When working with a data set that is comprised of multiple variables, it’s best to be able to make sense of how these differ and interact with each other. In this tutorial, I’m going to demonstrate how you can use the Seaborn function in Python to visualize alternatives to a variable’s distribution. You can watch the full video of this tutorial at the bottom of this blog.
Using Seaborn Function In Python
I will demonstrate this on the MPG data set, which is available within Seaborn. So, let’s go ahead and import any packages we need as well as any data that we need. We’re going to look at the distribution of the MPG variable here and how they vary. The two common ways to do that are histogram and the boxplot.
So I’m going to use the displot function (DIS for distribution). Then, I need to specify what data set it is and what variable we’re going to put on the X-axis. And with that, we have the distribution.

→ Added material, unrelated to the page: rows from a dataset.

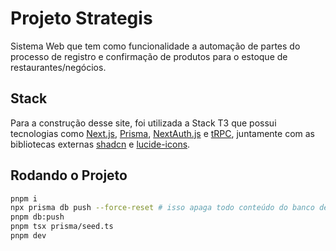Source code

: # Projeto Strategis

Sistema Web que tem como funcionalidade a automação de partes do processo de registro e confirmação de produtos para o estoque de restaurantes/negócios.

## Stack

Para a construção desse site, foi utilizada a Stack T3 que possui tecnologias como [Next.js](https://nextjs.org), [Prisma](https://prisma.io), [NextAuth.js](https://next-auth.js.org) e [tRPC](https://trpc.io), juntamente com as bibliotecas externas [shadcn](https://ui.shadcn.com/docs) e [lucide-icons](https://lucide.dev/icons/).

## Rodando o Projeto

```bash
pnpm i
npx prisma db push --force-reset # isso apaga todo conteúdo do banco de dados, cuidado para não apagar dados que não estão na seed
pnpm db:push
pnpm tsx prisma/seed.ts
pnpm dev
```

This is pretty good. This is very easy to see the entire distribution and the shape. A couple of shortcomings with this visualization of the distribution though. One is that the number of bins that we’re using is arguably arbitrary. The other thing is that we can’t necessarily know instantly what the mean of the variable is.
The nice thing with Seaborn is that once I set up what variable I want, where, and what dataset I’m using, it’s really plug-and-chug with making new visualization. Now we’re going to go to the boxplot. Boxplot doesn’t use bins.

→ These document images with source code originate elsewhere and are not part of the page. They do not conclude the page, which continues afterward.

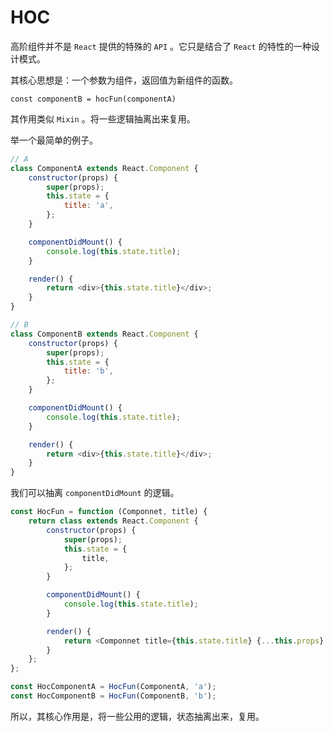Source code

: # HOC

高阶组件并不是 `React` 提供的特殊的 `API` 。它只是结合了 `React` 的特性的一种设计模式。

其核心思想是：一个参数为组件，返回值为新组件的函数。

`const componentB = hocFun(componentA)`

其作用类似 `Mixin` 。将一些逻辑抽离出来复用。

举一个最简单的例子。

```js
// A
class ComponentA extends React.Component {
    constructor(props) {
        super(props);
        this.state = {
            title: 'a',
        };
    }

    componentDidMount() {
        console.log(this.state.title);
    }

    render() {
        return <div>{this.state.title}</div>;
    }
}

// B
class ComponentB extends React.Component {
    constructor(props) {
        super(props);
        this.state = {
            title: 'b',
        };
    }

    componentDidMount() {
        console.log(this.state.title);
    }

    render() {
        return <div>{this.state.title}</div>;
    }
}
```

我们可以抽离 `componentDidMount` 的逻辑。

```js
const HocFun = function (Componnet, title) {
    return class extends React.Component {
        constructor(props) {
            super(props);
            this.state = {
                title,
            };
        }

        componentDidMount() {
            console.log(this.state.title);
        }

        render() {
            return <Componnet title={this.state.title} {...this.props} />;
        }
    };
};

const HocComponentA = HocFun(ComponentA, 'a');
const HocComponentB = HocFun(ComponentB, 'b');
```

所以，其核心作用是，将一些公用的逻辑，状态抽离出来，复用。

The idea here is we can see the quartile value really clearly, the median specifically, and we see the other quartile values. We see there’s an outlier, and this is a very precise plot. The issue boxplot is that it’s precise with things that generally a lot of business users don’t probably care about.
So, this plot is a little bit hard for non-stats people to really get a lot of value. And again, it’s aggregating the data, so we’re losing a lot of detail. It’s hard to know exactly what this looks like. We can see there’s an outlier. We can see most of the values are here. The histogram gives us a more intuitive way to look at that.

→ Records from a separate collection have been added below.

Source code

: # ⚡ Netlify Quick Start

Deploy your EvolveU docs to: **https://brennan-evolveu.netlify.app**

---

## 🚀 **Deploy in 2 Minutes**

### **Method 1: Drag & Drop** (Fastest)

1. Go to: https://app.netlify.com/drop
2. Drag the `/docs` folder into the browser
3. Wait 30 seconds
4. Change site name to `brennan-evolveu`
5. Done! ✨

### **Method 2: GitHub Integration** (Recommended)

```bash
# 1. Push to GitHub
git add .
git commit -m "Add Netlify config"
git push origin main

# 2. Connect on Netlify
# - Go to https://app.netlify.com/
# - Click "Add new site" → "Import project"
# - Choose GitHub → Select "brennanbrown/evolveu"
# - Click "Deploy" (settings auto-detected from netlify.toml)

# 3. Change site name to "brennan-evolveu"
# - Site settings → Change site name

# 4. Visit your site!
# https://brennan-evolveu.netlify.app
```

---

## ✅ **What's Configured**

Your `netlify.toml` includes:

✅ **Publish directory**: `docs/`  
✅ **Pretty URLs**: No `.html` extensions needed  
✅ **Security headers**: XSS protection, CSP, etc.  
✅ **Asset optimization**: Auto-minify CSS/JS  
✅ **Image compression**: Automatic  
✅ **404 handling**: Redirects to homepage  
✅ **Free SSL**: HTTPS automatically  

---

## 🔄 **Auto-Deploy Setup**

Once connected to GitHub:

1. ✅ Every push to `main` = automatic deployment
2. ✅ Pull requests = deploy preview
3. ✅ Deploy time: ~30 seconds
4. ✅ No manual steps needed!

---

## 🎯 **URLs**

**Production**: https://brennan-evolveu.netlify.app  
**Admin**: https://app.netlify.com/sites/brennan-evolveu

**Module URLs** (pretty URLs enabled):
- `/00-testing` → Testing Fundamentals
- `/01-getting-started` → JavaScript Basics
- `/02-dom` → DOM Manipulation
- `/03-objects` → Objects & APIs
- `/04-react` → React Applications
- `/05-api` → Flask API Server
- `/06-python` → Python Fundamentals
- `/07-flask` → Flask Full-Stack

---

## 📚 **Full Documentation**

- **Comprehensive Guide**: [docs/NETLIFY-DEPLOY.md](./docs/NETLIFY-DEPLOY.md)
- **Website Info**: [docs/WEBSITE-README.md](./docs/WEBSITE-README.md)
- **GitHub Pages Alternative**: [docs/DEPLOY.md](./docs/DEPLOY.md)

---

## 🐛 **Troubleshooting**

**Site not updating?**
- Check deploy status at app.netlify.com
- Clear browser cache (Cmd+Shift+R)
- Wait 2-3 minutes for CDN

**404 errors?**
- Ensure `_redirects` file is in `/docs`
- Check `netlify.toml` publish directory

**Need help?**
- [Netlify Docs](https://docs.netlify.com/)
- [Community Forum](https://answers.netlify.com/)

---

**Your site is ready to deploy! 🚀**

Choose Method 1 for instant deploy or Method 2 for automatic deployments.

These are both good plots. They both have their purposes. Let’s look at some alternatives using Seaborn to visualize. We’re going to stick with MPG for the distribution of that variable.
Similar to boxplot, you can see here that the median is clearly marked. We see the quartile range as well and we can get a better look at what the overall distribution is. This is kind of like a histogram as well. It’s called a kernel density estimate plot or KDE plot. It’s a smooth version of the histogram. We’re not using any arbitrary binning. Everything’s smoothed into a continuous range here.
This is sort of a hybrid of these two approaches and really takes care of some of the shortcomings. However, depending on your audience, they might really struggle with looking at this. They may not be used to it, but it does have some benefits to the traditional approaches.
In this approach, we’re not aggregating the data anymore. Every individual point is plotted. This takes elements of the scatter plot, right? If you think about a scatter plot, we plot every individual point on the X and Y coordinates.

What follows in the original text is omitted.